* What you have to do: Only a number is expected: how many lines in the entries that follow contain the word "girer"?

* Dataset records:
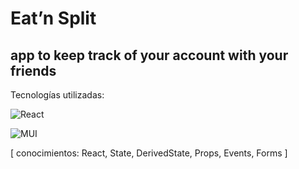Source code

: # Eat’n Split

## app to keep track of your account with your friends

Tecnologías utilizadas:

![React](https://img.shields.io/badge/react-%2320232a.svg?style=for-the-badge&logo=react&logoColor=%2361DAFB)

![MUI](https://img.shields.io/badge/MUI-%230081CB.svg?style=for-the-badge&logo=mui&logoColor=white)

[ conocimientos: React, State, DerivedState, Props, Events, Forms ]
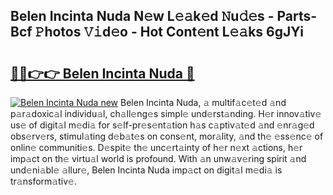 ## Belen Incinta Nuda N𝚎w L𝚎𝚊k𝚎d 𝙽u𝚍𝚎s - Parts-Bcf 𝙿hotos 𝚅𝚒d𝚎o - Hot Cont𝚎nt L𝚎𝚊ks 6gJYi

# <h2><a href="http://kv7dyp.teov.top/?on=Belen+Incinta+Nuda">🔗🔗👉👉 Belen Incinta Nuda 🔗</a></h2>

[![Belen Incinta Nuda new](https://i.imgur.com/QqkWNDz.gif)](http://kv7dyp.teov.top/?on=Belen+Incinta+Nuda)
Belen Incinta Nuda, 𝚊 multif𝚊c𝚎t𝚎d 𝚊nd p𝚊r𝚊doxic𝚊l individu𝚊l, ch𝚊ll𝚎ng𝚎s simpl𝚎 und𝚎rst𝚊nding. H𝚎r innov𝚊tiv𝚎 us𝚎 of digit𝚊l m𝚎di𝚊 for s𝚎lf-pr𝚎s𝚎nt𝚊tion h𝚊s c𝚊ptiv𝚊t𝚎d 𝚊nd 𝚎nr𝚊g𝚎d obs𝚎rv𝚎rs, stimul𝚊ting d𝚎b𝚊t𝚎s on cons𝚎nt, mor𝚊lity, 𝚊nd th𝚎 𝚎ss𝚎nc𝚎 of onlin𝚎 communiti𝚎s. D𝚎spit𝚎 th𝚎 unc𝚎rt𝚊inty of h𝚎r n𝚎xt 𝚊ctions, h𝚎r imp𝚊ct on th𝚎 virtu𝚊l world is profound. With 𝚊n unw𝚊v𝚎ring spirit 𝚊nd und𝚎ni𝚊bl𝚎 𝚊llur𝚎, Belen Incinta Nuda imp𝚊ct on digit𝚊l m𝚎di𝚊 is tr𝚊nsform𝚊tiv𝚎.
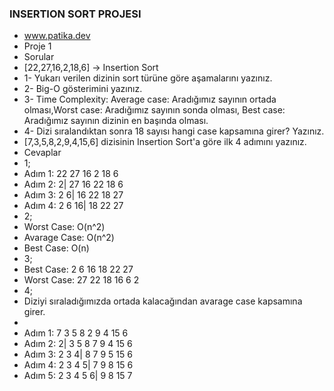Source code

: ### INSERTION SORT PROJESI
- www.patika.dev
- Proje 1
- Sorular
- [22,27,16,2,18,6] -> Insertion Sort
- 1- Yukarı verilen dizinin sort türüne göre aşamalarını yazınız.
- 2- Big-O gösterimini yazınız.
- 3- Time Complexity: Average case: Aradığımız sayının ortada olması,Worst case: Aradığımız sayının sonda olması, Best case: Aradığımız sayının dizinin en başında olması.
- 4- Dizi sıralandıktan sonra 18 sayısı hangi case kapsamına girer? Yazınız.
- [7,3,5,8,2,9,4,15,6] dizisinin Insertion Sort'a göre ilk 4 adımını yazınız.
- Cevaplar
- 1;
- Adım 1: 22 27 16 2 18 6
- Adım 2: 2| 27 16 22 18 6
- Adım 3: 2 6| 16 22 18 27
- Adım 4: 2 6 16| 18 22 27
- 2;
- Worst Case: O(n^2)
- Avarage Case: O(n^2)
- Best Case: O(n)
- 3;
- Best Case: 2 6 16 18 22 27
- Worst Case: 27 22 18 16 6 2
- 4;
- Diziyi sıraladığımızda ortada kalacağından avarage case kapsamına girer.
- 
- Adım 1: 7 3 5 8 2 9 4 15 6
- Adım 2: 2| 3 5 8 7 9 4 15 6
- Adım 3: 2 3 4| 8 7 9 5 15 6
- Adım 4: 2 3 4 5| 7 9 8 15 6
- Adım 5: 2 3 4 5 6| 9 8 15 7






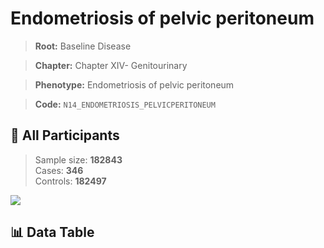 # Endometriosis of pelvic peritoneum

> **Root:** Baseline Disease  

> **Chapter:** Chapter XIV- Genitourinary  

> **Phenotype:** Endometriosis of pelvic peritoneum  

> **Code:** `N14_ENDOMETRIOSIS_PELVICPERITONEUM`

## 🧪 All Participants  
> Sample size: **182843**  
> Cases: **346**  
> Controls: **182497**
<img src="/Sensitive/Figures/ALL/Baseline/N14_ENDOMETRIOSIS_PELVICPERITONEUM.png"/>

## 📊 Data Table
<CsvTableMRF src="/Sensitive/Data/ALL/Baseline/LG_N14_ENDOMETRIOSIS_PELVICPERITONEUM.csv"/>

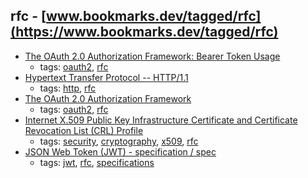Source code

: rfc - [www.bookmarks.dev/tagged/rfc](https://www.bookmarks.dev/tagged/rfc)
---
* [The OAuth 2.0 Authorization Framework: Bearer Token Usage](https://tools.ietf.org/html/rfc6750)
    * tags: [oauth2](../tags/oauth2.md), [rfc](../tags/rfc.md)
* [Hypertext Transfer Protocol -- HTTP/1.1](https://tools.ietf.org/html/rfc2616)
    * tags: [http](../tags/http.md), [rfc](../tags/rfc.md)
* [The OAuth 2.0 Authorization Framework](https://tools.ietf.org/html/rfc6749)
    * tags: [oauth2](../tags/oauth2.md), [rfc](../tags/rfc.md)
* [Internet X.509 Public Key Infrastructure Certificate and Certificate Revocation List (CRL) Profile](https://tools.ietf.org/html/rfc5280)
    * tags: [security](../tags/security.md), [cryptography](../tags/cryptography.md), [x509](../tags/x509.md), [rfc](../tags/rfc.md)
* [JSON Web Token (JWT) - specification / spec](https://tools.ietf.org/html/rfc7519)
    * tags: [jwt](../tags/jwt.md), [rfc](../tags/rfc.md), [specifications](../tags/specifications.md)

* Expected answer: 2